──────── Information supplied

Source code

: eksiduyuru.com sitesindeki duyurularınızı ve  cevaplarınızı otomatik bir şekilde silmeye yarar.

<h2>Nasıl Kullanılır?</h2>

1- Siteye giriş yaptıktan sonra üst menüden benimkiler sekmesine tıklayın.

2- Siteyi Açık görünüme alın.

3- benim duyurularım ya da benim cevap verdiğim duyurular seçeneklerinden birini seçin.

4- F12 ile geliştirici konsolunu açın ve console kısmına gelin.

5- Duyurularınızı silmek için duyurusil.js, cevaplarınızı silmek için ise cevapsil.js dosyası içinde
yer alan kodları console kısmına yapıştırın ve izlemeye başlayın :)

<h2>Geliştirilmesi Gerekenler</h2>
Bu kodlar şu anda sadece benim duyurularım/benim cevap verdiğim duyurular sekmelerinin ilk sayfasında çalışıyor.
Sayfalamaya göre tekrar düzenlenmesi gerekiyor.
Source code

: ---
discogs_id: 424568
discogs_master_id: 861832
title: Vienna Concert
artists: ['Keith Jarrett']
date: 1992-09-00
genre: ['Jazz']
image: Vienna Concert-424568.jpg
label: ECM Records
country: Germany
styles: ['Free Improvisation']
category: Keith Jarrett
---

────────────────

■ Work required ■
Would you return the entries exactly as they stand?

■ Completed exercise ■
Source code

: eksiduyuru.com sitesindeki duyurularınızı ve  cevaplarınızı otomatik bir şekilde silmeye yarar.

<h2>Nasıl Kullanılır?</h2>

1- Siteye giriş yaptıktan sonra üst menüden benimkiler sekmesine tıklayın.

2- Siteyi Açık görünüme alın.

3- benim duyurularım ya da benim cevap verdiğim duyurular seçeneklerinden birini seçin.

4- F12 ile geliştirici konsolunu açın ve console kısmına gelin.

5- Duyurularınızı silmek için duyurusil.js, cevaplarınızı silmek için ise cevapsil.js dosyası içinde
yer alan kodları console kısmına yapıştırın ve izlemeye başlayın :)

<h2>Geliştirilmesi Gerekenler</h2>
Bu kodlar şu anda sadece benim duyurularım/benim cevap verdiğim duyurular sekmelerinin ilk sayfasında çalışıyor.
Sayfalamaya göre tekrar düzenlenmesi gerekiyor.
Source code

: ---
discogs_id: 424568
discogs_master_id: 861832
title: Vienna Concert
artists: ['Keith Jarrett']
date: 1992-09-00
genre: ['Jazz']
image: Vienna Concert-424568.jpg
label: ECM Records
country: Germany
styles: ['Free Improvisation']
category: Keith Jarrett
---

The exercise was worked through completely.